Suara Hukum.Live - DPD LSM GMBI Distrik Karawang merespons inisiatif Operasi Jabar Manunggal dengan tawaran sinergi, bukan sekadar dukungan buta. Mereka menekankan pentingnya kajian mendalam agar kebijakan investasi tidak mengorbankan hak-hak masyarakat.

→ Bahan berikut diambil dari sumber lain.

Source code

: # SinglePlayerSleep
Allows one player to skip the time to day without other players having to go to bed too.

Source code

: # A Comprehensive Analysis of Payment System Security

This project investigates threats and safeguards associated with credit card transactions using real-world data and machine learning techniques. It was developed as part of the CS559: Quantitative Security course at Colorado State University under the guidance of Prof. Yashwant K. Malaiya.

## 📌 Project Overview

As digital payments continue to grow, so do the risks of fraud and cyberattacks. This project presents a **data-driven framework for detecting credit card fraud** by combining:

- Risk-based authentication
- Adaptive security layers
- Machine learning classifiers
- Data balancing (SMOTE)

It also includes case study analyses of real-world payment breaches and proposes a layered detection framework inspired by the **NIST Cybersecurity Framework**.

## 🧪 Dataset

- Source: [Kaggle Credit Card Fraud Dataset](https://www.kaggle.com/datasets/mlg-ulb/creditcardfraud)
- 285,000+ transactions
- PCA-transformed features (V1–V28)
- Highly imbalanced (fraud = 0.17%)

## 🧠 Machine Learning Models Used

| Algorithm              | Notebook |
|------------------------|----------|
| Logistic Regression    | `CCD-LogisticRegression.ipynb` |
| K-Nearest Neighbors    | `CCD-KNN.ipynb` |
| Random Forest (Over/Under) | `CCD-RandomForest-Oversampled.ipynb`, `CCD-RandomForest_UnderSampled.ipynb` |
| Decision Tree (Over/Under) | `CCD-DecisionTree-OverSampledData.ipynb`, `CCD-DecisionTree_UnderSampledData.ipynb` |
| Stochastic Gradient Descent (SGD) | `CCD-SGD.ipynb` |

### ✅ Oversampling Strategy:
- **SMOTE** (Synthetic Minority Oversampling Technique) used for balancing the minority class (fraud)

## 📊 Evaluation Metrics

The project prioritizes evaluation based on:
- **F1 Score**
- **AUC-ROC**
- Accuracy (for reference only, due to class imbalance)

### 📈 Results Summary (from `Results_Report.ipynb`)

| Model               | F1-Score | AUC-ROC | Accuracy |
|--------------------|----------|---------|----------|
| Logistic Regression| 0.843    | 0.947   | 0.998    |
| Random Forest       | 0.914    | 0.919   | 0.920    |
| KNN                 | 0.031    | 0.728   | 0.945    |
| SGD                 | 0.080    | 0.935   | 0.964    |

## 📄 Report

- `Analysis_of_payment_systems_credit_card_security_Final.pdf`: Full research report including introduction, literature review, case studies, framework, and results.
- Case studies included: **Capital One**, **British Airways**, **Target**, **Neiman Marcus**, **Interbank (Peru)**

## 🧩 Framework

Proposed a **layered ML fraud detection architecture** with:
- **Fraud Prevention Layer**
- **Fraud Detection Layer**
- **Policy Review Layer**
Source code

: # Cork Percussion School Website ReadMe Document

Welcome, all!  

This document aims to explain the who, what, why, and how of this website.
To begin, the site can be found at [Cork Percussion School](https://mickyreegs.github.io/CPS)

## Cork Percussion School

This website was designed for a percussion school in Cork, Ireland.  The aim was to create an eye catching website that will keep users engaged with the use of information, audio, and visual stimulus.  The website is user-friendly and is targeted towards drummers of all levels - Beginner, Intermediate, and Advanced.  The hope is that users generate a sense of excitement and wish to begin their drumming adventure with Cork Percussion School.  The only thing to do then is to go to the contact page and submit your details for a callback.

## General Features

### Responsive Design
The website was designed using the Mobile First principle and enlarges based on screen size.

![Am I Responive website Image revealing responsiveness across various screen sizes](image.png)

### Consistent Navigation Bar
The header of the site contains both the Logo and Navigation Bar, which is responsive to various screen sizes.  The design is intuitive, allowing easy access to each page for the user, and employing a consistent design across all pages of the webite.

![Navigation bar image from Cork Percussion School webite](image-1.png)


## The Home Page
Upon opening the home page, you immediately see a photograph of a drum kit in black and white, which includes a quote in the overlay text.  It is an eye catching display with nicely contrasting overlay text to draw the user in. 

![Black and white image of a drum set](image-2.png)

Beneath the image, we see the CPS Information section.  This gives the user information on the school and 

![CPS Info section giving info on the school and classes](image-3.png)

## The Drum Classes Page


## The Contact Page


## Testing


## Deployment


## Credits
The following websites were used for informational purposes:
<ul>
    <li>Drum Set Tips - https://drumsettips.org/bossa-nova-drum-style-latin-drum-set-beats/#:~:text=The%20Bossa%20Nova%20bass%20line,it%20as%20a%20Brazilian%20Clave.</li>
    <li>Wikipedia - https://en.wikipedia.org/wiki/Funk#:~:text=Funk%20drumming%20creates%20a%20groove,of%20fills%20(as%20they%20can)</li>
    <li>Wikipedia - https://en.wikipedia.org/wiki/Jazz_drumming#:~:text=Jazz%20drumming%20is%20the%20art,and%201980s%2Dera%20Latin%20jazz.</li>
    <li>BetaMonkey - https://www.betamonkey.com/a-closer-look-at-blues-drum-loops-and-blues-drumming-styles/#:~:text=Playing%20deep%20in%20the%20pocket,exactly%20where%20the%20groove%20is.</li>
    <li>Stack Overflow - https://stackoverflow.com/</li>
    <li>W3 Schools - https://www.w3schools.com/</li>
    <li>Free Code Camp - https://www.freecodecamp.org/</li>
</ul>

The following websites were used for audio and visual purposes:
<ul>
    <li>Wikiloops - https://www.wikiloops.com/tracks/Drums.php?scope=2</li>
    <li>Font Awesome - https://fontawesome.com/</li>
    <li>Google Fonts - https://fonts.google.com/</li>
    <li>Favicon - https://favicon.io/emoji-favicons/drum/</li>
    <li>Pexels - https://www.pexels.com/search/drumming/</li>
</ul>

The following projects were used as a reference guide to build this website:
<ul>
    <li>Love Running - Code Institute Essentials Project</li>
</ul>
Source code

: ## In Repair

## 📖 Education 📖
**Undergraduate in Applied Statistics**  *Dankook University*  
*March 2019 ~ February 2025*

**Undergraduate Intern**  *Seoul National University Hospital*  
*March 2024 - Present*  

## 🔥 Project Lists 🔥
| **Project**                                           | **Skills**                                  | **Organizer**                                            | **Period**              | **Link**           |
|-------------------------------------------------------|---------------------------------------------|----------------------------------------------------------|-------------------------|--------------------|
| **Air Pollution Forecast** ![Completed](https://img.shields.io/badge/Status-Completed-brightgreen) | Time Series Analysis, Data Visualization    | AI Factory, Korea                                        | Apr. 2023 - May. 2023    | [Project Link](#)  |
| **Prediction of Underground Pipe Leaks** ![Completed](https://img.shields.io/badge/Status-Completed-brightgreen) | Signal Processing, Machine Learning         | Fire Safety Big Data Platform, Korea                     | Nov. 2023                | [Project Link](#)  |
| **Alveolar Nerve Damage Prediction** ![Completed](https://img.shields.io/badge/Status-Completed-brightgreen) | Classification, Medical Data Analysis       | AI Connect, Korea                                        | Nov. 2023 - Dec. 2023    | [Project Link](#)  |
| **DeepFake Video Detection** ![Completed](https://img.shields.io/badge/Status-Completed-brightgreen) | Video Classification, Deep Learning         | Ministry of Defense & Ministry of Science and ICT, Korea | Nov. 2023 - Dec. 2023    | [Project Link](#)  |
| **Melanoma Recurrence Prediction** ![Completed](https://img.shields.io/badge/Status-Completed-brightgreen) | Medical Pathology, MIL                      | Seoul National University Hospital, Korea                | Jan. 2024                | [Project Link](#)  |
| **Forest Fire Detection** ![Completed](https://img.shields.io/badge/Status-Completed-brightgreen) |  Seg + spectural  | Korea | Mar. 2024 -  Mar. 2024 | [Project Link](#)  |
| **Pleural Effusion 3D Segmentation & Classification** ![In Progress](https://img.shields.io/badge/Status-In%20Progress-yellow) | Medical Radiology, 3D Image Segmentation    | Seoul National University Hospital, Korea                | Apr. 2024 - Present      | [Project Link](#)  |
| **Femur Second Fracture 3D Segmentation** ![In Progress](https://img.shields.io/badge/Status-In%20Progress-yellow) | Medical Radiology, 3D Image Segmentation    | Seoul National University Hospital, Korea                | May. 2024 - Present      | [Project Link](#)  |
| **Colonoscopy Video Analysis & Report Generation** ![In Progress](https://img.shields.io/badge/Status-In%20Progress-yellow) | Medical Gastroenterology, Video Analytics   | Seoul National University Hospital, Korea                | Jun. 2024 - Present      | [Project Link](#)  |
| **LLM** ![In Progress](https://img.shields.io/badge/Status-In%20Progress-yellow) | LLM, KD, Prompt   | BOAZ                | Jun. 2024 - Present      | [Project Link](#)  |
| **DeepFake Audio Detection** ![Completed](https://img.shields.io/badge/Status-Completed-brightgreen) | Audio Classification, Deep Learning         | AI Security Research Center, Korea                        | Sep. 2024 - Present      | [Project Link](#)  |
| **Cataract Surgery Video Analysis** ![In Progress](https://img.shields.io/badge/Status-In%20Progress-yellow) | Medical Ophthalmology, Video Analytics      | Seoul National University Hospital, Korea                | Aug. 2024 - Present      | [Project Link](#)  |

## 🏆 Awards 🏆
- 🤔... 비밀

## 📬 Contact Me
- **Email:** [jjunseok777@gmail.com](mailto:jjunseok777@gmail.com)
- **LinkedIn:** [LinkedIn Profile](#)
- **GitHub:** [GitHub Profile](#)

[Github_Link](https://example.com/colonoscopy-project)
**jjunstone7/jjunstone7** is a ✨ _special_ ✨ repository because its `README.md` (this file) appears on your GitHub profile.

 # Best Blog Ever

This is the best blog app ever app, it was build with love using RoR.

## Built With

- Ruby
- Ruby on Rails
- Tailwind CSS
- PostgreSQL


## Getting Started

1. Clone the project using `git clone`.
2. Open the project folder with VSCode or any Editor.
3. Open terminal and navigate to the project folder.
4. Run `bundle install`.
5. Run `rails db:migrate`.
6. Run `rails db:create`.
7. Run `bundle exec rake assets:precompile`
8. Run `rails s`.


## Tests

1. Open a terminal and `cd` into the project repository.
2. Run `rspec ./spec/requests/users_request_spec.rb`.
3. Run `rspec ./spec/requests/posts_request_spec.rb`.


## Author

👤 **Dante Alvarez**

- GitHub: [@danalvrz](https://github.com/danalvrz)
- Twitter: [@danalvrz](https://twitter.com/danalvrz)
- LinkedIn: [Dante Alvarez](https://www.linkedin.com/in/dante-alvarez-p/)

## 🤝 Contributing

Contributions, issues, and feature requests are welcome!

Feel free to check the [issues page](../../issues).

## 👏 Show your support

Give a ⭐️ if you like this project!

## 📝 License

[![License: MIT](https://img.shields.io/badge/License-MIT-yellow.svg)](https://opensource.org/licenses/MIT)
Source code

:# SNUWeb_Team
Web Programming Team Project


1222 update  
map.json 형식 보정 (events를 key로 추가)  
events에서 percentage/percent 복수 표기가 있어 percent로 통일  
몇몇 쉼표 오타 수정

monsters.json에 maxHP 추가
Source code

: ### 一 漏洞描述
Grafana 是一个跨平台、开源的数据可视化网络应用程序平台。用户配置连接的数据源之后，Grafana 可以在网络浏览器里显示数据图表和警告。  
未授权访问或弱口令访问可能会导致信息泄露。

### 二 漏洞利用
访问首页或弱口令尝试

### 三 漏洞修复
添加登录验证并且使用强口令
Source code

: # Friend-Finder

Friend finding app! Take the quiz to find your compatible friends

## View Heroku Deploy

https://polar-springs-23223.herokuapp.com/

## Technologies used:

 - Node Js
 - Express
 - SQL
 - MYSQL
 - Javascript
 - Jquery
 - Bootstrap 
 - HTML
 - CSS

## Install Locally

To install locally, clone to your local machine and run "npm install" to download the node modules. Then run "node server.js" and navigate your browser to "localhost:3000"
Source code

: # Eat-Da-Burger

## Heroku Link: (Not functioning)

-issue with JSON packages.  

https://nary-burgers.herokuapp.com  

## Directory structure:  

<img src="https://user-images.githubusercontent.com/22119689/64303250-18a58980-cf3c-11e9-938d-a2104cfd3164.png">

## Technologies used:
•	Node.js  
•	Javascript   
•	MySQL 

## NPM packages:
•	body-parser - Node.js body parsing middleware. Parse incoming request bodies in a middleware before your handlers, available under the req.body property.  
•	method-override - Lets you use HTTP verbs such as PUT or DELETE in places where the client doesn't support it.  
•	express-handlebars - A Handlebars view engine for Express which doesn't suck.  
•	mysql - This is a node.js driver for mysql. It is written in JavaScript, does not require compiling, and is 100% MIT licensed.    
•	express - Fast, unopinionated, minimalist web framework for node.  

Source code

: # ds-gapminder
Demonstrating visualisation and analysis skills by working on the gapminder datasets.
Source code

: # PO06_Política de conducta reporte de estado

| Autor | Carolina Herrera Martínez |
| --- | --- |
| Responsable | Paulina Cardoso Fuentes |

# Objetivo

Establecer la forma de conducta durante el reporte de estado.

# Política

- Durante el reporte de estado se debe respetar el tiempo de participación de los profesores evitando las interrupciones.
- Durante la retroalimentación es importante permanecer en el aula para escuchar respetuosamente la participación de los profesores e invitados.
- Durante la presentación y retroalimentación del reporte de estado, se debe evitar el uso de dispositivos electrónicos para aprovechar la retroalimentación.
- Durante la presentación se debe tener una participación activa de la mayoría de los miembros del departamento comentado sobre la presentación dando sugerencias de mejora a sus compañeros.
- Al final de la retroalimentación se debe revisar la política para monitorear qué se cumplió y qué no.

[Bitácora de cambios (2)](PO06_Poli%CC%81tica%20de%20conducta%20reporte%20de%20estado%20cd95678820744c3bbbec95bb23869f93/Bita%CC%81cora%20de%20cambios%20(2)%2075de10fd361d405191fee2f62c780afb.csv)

"Kami memahami pentingnya iklim investasi
yang kondusif. Namun, jangan pukul rata ormas sebagai penghambat. Kami siap
bersinergi, bukan hanya ditindak," ujar Kepala Divisi Ekonomi DPD LSM GMBI
Distrik Karawang.
LSM GMBI mengingatkan bahwa ormas adalah mitra
pemerintah dalam pembangunan, memiliki hak untuk berpartisipasi dalam perumusan
kebijakan, menyampaikan aspirasi, dan mengawasi kebijakan pemerintah. Mereka
juga menekankan bahwa perekonomian harus disusun berdasarkan asas kekeluargaan,
melibatkan seluruh elemen masyarakat.
"Pendekatan represif tanpa sinergi akan
berbenturan dengan hak masyarakat lokal," tegasnya.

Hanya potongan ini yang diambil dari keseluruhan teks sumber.